- **GOAL OF THE EXERCISE**:
Please repeat exactly the lines below from the one containing "<th>what changed?</th>" down to the one containing "-append newer items", both included, and nothing else.

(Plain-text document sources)
BEGIN

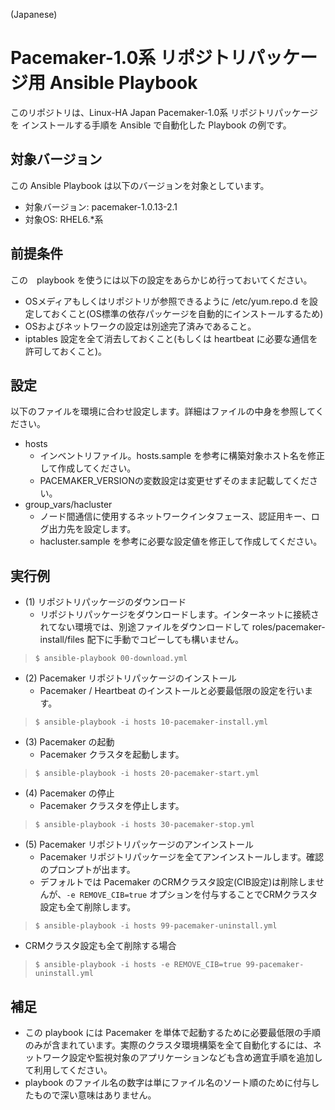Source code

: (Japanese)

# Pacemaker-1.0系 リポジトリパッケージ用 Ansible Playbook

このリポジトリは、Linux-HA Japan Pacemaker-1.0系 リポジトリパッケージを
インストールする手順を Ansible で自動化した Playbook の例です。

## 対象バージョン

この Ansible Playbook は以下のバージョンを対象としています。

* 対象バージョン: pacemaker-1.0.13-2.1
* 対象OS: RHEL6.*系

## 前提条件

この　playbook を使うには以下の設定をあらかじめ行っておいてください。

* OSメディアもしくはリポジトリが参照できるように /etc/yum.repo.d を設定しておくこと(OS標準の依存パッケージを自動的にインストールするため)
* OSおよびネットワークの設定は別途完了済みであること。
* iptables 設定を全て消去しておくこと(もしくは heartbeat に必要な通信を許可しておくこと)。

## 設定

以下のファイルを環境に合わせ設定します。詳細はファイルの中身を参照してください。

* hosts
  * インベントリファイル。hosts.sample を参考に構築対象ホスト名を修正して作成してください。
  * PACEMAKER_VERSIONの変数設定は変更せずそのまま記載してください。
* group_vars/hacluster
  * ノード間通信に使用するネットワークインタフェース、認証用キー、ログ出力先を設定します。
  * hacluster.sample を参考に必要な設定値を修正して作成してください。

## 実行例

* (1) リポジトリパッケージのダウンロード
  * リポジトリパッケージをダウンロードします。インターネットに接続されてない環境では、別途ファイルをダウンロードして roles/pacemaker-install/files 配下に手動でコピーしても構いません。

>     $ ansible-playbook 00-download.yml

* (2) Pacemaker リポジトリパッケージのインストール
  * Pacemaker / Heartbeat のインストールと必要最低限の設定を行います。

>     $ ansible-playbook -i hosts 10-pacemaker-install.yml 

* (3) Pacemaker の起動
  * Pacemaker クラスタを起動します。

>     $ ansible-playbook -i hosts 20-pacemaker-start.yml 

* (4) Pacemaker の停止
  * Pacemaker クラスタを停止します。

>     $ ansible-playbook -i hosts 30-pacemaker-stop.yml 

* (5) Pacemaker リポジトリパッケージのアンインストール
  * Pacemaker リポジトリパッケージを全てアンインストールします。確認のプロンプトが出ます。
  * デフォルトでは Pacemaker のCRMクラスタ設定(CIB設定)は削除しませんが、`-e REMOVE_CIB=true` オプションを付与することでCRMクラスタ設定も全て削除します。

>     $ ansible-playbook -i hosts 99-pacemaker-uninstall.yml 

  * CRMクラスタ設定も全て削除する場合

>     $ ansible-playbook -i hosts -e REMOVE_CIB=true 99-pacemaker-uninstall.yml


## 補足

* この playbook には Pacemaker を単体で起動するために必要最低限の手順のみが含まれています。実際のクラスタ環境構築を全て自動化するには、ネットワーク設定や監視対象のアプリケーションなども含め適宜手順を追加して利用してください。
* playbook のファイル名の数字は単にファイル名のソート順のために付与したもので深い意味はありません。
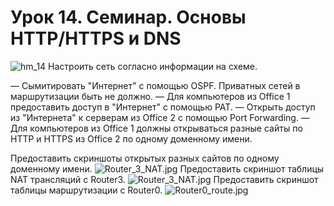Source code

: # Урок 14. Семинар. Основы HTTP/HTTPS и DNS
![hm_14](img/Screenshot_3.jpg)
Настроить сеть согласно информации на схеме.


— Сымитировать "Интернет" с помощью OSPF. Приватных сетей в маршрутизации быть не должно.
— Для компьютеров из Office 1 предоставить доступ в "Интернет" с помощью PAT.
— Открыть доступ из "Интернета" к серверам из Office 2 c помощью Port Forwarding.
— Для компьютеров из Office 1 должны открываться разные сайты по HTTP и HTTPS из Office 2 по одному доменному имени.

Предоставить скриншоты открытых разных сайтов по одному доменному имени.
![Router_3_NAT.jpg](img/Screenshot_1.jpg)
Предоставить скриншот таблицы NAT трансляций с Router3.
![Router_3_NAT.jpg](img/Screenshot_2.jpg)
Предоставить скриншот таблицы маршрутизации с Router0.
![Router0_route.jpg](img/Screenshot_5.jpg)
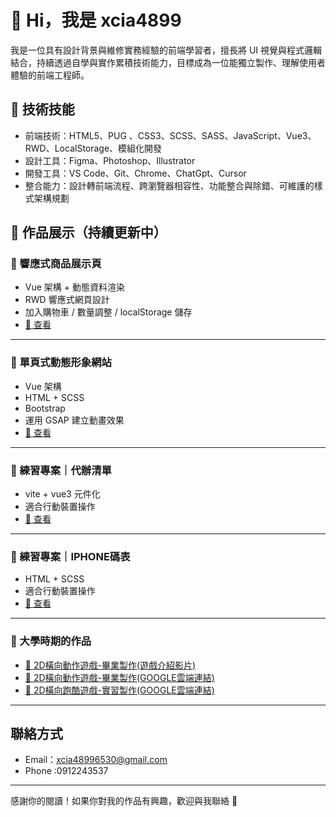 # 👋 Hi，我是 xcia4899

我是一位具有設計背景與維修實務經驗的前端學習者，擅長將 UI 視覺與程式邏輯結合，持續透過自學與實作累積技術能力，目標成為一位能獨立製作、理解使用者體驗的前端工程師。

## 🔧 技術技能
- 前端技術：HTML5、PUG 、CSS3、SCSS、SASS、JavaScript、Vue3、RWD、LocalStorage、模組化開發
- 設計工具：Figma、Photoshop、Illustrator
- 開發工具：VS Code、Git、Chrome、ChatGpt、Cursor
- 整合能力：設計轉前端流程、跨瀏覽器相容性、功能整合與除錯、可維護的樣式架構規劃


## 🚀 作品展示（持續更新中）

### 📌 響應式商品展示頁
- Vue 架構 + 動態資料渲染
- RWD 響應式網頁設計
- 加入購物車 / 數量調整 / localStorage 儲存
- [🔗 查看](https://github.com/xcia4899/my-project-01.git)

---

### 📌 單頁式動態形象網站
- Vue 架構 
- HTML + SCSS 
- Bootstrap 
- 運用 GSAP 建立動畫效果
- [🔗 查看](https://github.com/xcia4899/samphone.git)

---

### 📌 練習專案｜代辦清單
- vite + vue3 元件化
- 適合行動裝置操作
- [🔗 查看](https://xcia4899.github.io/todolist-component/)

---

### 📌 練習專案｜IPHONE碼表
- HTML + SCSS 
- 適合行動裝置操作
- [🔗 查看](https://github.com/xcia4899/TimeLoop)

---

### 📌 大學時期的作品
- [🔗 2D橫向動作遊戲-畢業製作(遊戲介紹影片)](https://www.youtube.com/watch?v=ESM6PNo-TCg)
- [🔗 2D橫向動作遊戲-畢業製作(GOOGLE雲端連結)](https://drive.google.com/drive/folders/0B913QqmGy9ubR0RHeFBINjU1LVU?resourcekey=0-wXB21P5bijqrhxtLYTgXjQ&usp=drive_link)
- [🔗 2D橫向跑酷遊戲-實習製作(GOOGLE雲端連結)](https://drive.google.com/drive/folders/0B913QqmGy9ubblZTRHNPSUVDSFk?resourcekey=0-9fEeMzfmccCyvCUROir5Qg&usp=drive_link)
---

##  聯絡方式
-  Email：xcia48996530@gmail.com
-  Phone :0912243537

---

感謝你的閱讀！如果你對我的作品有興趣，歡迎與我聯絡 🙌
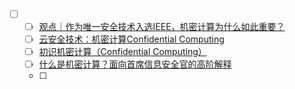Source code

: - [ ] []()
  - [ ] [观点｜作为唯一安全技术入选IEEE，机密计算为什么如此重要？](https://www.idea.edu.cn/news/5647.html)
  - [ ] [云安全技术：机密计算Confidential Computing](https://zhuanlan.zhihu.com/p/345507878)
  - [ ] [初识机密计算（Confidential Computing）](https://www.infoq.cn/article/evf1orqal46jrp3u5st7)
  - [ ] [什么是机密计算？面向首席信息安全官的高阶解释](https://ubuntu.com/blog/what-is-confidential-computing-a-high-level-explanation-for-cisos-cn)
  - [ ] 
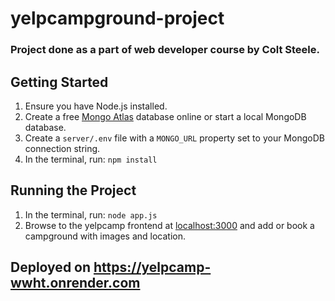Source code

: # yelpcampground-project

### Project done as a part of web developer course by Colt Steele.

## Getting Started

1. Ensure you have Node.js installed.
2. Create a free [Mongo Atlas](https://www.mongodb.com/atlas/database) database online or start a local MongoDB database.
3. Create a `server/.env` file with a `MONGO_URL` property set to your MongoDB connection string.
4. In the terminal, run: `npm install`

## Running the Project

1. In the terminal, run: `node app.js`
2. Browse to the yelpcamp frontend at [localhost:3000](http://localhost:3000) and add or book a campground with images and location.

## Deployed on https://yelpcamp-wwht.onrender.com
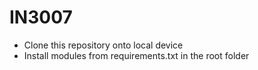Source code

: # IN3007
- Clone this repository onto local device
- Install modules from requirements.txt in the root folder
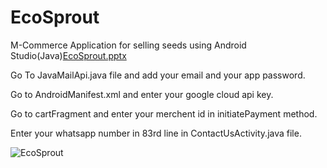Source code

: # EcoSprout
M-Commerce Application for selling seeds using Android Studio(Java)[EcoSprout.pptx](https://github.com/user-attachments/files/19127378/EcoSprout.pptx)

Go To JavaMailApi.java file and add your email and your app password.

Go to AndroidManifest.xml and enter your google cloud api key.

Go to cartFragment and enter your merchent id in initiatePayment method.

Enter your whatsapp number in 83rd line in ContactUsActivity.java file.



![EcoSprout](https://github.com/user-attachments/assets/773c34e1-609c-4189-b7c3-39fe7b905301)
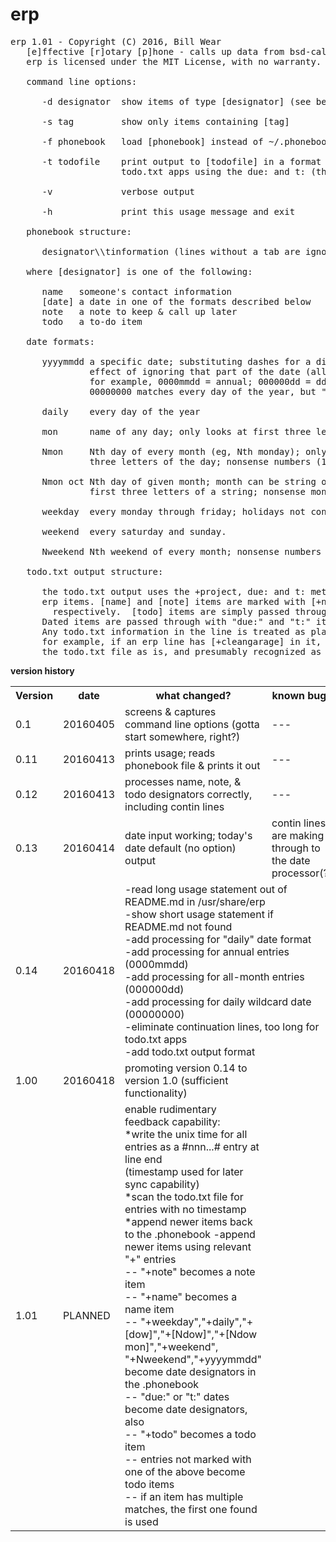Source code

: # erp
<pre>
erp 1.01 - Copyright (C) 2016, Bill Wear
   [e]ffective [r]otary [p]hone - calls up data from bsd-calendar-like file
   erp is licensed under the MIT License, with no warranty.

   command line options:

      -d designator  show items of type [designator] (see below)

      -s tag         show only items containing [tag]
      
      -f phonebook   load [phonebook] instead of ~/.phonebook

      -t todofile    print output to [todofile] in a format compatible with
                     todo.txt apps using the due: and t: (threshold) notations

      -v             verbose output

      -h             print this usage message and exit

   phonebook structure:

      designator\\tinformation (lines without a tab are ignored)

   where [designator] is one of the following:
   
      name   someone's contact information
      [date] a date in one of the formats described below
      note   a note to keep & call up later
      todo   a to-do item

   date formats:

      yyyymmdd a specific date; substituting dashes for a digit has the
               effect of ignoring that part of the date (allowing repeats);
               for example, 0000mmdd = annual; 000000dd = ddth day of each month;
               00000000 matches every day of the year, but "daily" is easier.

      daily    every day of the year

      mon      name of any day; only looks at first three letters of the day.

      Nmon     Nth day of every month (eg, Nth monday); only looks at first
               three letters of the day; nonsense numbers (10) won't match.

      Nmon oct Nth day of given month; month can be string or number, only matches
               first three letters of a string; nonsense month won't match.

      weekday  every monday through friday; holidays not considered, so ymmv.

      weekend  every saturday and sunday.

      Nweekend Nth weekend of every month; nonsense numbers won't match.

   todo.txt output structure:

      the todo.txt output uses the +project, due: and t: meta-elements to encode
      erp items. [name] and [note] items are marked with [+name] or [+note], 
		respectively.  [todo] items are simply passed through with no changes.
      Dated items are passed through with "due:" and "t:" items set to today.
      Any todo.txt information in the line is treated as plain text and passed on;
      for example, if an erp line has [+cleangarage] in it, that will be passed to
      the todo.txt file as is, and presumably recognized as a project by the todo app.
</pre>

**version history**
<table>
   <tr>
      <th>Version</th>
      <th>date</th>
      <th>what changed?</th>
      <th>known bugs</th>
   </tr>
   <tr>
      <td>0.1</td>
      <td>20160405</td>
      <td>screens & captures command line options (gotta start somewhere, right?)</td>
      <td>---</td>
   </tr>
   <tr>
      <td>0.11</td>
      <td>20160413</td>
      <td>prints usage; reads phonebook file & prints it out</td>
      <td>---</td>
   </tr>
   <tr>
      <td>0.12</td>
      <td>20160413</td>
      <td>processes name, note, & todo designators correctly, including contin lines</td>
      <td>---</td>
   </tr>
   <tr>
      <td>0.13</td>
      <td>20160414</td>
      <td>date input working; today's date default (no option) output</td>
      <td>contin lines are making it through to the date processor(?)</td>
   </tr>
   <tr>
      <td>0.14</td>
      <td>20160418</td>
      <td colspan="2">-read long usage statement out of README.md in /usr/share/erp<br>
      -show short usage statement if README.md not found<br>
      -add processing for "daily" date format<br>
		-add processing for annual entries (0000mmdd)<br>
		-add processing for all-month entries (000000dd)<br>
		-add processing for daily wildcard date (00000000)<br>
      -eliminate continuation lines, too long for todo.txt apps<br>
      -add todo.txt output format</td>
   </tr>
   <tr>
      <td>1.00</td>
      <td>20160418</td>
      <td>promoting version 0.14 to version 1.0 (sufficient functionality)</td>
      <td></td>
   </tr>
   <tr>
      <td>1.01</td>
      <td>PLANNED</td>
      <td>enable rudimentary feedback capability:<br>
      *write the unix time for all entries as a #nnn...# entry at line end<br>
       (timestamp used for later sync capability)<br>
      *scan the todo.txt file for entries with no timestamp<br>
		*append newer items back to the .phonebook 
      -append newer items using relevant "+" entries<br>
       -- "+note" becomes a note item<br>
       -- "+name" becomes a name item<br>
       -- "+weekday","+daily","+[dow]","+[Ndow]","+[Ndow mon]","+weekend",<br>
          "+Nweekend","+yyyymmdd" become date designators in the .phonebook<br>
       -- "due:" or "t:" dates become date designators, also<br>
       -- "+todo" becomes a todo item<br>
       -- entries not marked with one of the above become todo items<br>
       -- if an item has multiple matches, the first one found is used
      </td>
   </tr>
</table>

END

- **EXERCISE RESULT**:
      <th>what changed?</th>
      <th>known bugs</th>
   </tr>
   <tr>
      <td>0.1</td>
      <td>20160405</td>
      <td>screens & captures command line options (gotta start somewhere, right?)</td>
      <td>---</td>
   </tr>
   <tr>
      <td>0.11</td>
      <td>20160413</td>
      <td>prints usage; reads phonebook file & prints it out</td>
      <td>---</td>
   </tr>
   <tr>
      <td>0.12</td>
      <td>20160413</td>
      <td>processes name, note, & todo designators correctly, including contin lines</td>
      <td>---</td>
   </tr>
   <tr>
      <td>0.13</td>
      <td>20160414</td>
      <td>date input working; today's date default (no option) output</td>
      <td>contin lines are making it through to the date processor(?)</td>
   </tr>
   <tr>
      <td>0.14</td>
      <td>20160418</td>
      <td colspan="2">-read long usage statement out of README.md in /usr/share/erp<br>
      -show short usage statement if README.md not found<br>
      -add processing for "daily" date format<br>
		-add processing for annual entries (0000mmdd)<br>
		-add processing for all-month entries (000000dd)<br>
		-add processing for daily wildcard date (00000000)<br>
      -eliminate continuation lines, too long for todo.txt apps<br>
      -add todo.txt output format</td>
   </tr>
   <tr>
      <td>1.00</td>
      <td>20160418</td>
      <td>promoting version 0.14 to version 1.0 (sufficient functionality)</td>
      <td></td>
   </tr>
   <tr>
      <td>1.01</td>
      <td>PLANNED</td>
      <td>enable rudimentary feedback capability:<br>
      *write the unix time for all entries as a #nnn...# entry at line end<br>
       (timestamp used for later sync capability)<br>
      *scan the todo.txt file for entries with no timestamp<br>
		*append newer items back to the .phonebook 
      -append newer items using relevant "+" entries<br>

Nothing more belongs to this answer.